The Shulchan Aruch (H”M, 418:13) rules like the Chachamim (Bava Kamma 62), that one who burns a fire is not liable for embedded items (tamun). As the braisa details, this is only true if the fire was lit in one’s own property, and then spread to someone else’s. A fire lit in someone else’s property obligates the burner in the damages for embedded objects. This is due to the fact that the verse which excludes tamun is in the basic case of a fire described in the Torah – when a fire exited one’s property, and then damaged. However, liability for tamun in the case of a fire lit elsewhere is only for items normally embedded – and for which the burner should have considered may be burned. Therefore, in a field, he is only liable for farm implements, whereas in a house, he is liable for all items.

Which Cases?

The Gemora earlier in B”K (22-23), in the topic of whether a fire causes liability as the burner’s arrows or property, discussed the case of tamun. The Gemora stated that according to Rabbi Yochanan (whose opinion is the halachah), who holds that a fire is like the burner’s arrows, there seems to be no reason to exclude tamun: if a person shot an arrow, he’s liable for any damages, even on embedded items. Therefore, the Gemora states that Rabbi Yochanan only excludes liability for tamun when kalu lo chitzav – the direct effect of the fire has stopped (e.g., by being blunted by a wall, which then collapsed). In that case, the liability is only for the property aspect of the fire, since he should have put up a firewall to stop it from spreading. Even though Rabbi Yochanan holds that a fire causes liability as an arrow of the burner, Rabbi Yochanan agrees that a fire can also cause liability as the burner’s property, and would be considered so if the burner could have stopped the fire and didn’t. Therefore, the Shulchan Aruch rules that the exclusion of tamun only applies to a fire which was blunted by a wall.

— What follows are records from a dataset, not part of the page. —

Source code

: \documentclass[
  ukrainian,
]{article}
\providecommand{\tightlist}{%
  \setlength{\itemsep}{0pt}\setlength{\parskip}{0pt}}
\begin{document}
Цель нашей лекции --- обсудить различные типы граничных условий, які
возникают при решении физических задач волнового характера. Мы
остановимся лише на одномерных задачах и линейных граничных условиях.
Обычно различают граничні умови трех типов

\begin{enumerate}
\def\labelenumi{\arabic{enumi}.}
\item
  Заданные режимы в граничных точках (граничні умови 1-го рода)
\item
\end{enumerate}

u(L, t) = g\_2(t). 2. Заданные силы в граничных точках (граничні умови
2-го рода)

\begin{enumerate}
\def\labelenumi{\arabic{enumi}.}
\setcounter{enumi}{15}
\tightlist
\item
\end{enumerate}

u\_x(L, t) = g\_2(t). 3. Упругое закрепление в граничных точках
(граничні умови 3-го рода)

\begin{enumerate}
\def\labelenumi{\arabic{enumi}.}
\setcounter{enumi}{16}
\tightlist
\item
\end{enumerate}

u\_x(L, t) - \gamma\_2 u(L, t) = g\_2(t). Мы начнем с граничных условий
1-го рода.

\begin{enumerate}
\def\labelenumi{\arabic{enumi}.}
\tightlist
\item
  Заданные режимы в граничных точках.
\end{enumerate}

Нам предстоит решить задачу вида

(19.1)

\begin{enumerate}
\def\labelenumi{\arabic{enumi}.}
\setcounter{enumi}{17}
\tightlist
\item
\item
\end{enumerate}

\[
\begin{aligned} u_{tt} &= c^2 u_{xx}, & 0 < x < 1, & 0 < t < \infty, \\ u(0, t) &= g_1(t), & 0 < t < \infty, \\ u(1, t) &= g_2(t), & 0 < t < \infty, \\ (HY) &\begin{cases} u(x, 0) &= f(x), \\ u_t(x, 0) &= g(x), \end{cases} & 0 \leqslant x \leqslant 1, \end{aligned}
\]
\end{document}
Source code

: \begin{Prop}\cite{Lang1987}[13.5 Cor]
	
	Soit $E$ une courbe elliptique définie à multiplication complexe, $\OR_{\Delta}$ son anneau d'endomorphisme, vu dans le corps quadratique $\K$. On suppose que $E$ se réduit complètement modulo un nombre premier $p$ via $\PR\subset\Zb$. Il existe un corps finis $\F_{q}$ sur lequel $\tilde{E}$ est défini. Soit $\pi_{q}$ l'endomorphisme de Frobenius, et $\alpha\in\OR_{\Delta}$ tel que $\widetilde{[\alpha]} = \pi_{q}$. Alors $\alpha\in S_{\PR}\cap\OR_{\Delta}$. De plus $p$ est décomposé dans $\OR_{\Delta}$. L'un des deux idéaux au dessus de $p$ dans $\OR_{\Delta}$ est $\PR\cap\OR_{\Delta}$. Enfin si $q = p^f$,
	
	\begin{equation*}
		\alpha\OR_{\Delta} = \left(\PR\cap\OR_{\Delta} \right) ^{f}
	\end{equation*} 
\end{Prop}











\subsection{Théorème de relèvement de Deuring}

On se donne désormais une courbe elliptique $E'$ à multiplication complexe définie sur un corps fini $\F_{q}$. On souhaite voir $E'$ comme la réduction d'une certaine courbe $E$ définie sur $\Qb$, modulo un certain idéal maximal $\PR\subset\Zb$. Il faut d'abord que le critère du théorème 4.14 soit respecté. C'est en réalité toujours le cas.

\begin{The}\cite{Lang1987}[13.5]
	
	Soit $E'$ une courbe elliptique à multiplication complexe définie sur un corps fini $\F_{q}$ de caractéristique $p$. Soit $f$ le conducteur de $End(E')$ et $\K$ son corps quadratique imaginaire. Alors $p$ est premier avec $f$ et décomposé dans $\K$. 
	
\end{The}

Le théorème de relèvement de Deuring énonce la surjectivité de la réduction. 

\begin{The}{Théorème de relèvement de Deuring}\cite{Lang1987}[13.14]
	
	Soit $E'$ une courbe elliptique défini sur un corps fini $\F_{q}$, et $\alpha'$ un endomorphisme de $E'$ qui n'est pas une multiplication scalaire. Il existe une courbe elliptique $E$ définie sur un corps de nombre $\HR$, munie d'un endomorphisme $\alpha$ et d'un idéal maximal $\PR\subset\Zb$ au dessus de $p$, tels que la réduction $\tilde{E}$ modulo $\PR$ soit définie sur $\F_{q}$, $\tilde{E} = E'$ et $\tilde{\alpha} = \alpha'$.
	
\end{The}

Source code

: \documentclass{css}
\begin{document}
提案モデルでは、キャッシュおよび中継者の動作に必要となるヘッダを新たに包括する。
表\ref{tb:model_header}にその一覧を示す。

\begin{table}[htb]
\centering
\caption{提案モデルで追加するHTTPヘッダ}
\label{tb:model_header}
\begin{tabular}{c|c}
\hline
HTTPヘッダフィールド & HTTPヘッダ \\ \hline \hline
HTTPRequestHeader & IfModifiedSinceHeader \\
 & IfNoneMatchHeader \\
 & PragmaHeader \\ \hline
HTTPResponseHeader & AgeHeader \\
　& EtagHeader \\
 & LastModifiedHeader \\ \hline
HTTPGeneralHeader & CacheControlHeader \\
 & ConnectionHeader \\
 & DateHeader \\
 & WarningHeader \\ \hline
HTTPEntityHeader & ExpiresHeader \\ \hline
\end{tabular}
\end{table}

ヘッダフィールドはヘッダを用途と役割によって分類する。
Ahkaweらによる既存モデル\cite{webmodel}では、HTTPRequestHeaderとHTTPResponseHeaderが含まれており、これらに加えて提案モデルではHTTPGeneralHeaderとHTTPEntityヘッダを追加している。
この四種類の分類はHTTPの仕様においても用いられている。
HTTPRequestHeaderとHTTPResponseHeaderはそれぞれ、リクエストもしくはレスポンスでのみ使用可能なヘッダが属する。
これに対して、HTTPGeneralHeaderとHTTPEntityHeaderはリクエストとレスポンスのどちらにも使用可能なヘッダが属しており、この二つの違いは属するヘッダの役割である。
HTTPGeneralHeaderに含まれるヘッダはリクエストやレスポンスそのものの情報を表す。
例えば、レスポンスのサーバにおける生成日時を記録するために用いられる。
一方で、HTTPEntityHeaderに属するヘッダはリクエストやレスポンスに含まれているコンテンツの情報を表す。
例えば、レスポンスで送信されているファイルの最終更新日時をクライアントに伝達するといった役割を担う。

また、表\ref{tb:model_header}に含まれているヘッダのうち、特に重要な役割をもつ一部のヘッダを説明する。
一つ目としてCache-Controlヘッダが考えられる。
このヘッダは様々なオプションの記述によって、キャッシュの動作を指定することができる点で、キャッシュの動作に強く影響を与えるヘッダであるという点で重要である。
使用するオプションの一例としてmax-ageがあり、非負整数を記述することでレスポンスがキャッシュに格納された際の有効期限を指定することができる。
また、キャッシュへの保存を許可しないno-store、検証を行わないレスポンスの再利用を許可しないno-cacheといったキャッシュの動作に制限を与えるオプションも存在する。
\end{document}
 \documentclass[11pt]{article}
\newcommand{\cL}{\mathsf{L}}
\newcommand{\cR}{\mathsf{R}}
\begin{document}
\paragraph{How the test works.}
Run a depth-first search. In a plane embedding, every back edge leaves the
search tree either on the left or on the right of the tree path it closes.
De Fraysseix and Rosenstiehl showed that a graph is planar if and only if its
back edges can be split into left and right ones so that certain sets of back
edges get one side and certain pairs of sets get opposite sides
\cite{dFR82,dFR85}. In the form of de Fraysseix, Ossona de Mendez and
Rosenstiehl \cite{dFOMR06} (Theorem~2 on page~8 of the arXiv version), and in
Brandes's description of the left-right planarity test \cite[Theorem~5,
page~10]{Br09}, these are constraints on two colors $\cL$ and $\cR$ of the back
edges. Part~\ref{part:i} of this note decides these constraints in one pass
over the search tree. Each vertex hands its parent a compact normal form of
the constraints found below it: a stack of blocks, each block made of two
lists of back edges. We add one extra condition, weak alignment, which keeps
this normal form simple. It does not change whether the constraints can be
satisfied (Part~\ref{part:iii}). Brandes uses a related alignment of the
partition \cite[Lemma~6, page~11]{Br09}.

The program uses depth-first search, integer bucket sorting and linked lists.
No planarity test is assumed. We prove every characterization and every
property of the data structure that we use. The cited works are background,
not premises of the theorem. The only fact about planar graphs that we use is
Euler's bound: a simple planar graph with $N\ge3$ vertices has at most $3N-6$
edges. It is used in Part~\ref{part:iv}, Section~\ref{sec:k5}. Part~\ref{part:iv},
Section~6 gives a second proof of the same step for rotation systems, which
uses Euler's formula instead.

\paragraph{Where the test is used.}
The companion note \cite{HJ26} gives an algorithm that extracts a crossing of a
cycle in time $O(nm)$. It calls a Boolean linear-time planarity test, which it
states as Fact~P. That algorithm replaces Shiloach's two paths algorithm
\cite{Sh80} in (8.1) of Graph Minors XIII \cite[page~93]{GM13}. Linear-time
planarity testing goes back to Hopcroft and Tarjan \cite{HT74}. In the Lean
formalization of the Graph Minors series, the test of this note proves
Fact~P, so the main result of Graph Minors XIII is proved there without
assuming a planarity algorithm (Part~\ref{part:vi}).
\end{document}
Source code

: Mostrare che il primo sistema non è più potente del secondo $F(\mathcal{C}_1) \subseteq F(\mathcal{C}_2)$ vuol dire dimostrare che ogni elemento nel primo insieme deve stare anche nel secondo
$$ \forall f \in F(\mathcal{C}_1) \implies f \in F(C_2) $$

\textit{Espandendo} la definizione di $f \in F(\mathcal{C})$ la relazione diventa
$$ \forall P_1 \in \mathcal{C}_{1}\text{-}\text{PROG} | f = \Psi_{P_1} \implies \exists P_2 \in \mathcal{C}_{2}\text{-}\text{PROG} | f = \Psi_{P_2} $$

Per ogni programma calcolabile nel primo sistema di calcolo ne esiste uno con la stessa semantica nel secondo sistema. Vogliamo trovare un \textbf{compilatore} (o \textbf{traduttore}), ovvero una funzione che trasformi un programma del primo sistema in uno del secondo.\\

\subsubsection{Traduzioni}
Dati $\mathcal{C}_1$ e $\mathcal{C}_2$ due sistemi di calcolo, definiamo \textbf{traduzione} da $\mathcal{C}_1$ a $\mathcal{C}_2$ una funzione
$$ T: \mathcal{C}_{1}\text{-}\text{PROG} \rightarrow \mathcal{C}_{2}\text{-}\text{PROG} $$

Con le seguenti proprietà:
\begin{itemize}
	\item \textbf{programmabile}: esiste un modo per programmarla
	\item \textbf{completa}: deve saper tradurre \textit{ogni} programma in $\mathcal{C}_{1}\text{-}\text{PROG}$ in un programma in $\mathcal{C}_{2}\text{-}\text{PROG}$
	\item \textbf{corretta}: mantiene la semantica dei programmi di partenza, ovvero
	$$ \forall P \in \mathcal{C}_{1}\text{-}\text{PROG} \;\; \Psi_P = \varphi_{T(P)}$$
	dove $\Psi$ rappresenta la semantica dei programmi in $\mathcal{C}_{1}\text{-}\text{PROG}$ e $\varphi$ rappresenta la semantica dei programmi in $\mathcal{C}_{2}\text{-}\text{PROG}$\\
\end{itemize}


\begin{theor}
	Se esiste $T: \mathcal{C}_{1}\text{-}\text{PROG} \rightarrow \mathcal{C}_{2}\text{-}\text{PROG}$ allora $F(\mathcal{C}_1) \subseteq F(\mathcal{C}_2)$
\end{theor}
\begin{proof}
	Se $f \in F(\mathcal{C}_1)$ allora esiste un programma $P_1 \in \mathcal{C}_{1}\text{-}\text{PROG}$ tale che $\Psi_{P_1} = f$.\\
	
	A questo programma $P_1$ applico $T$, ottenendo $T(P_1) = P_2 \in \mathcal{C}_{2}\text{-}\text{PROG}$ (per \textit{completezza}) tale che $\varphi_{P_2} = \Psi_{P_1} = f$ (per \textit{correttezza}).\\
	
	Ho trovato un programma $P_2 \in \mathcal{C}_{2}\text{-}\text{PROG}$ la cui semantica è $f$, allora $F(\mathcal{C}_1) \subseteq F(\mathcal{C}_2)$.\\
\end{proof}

The Gr”a (418:33), however, claims that this understanding of the Gemora on 23 is incorrect, and is not the way the Rambam and the Rif read it. Instead, the Gr”a says that when the Gemora clarified that Rabbi Yochanan agrees to a property aspect of a fire, the Gemora was reversing the limitation of tamun to kalu lo chitzav. The Gemora’s original question was how a person could be exempt for paying for tamun damages. The Gemora here states that a burner is liable for tamun when he lights the fire in the grain owner’s property. However, just as when someone fires an arrow, wherever it goes is considered his action, when someone lights a fire anywhere, wherever it goes should be considered his lighting, and therefore, all cases of tamun should be liable. The Gemora on 23 first answered that when the wall blunted the fire, it’s not an arrow anymore. However, the Gemora then reverses this, and states that a fire is different than an arrow, because a fire can be interrupted in mid flight. Therefore, the verse’s exclusion of tamun is only when the fault of the burner was simply not stopping the fire. The Gr”a therefore disputes the exception that the Shulchan Aruch places on the limitation of tamun, and instead holds that the burner of a fire is always not liable for tamun, as long as he lit the fire in his own property, and it spread elsewhere. [See Gra on B”K 23, note 1 for a different reading of the Gemora there.]

Grain coating

The Shitah quotes Rabbi Yehonosan who points out that we must explain that the case of a barley pile coated in wheat is a case where the field owner only allowed barley. If this would not be the case, there would be no reason to exempt him from paying for the wheat covering, which he allowed and saw. If so, the need for this case – even though we already learned the case of bringing a full wheat pile when only allowed to bring in barley – is to teach us that if the owner only allowed barley, he is not even obligated in the small difference that a wheat covering adds.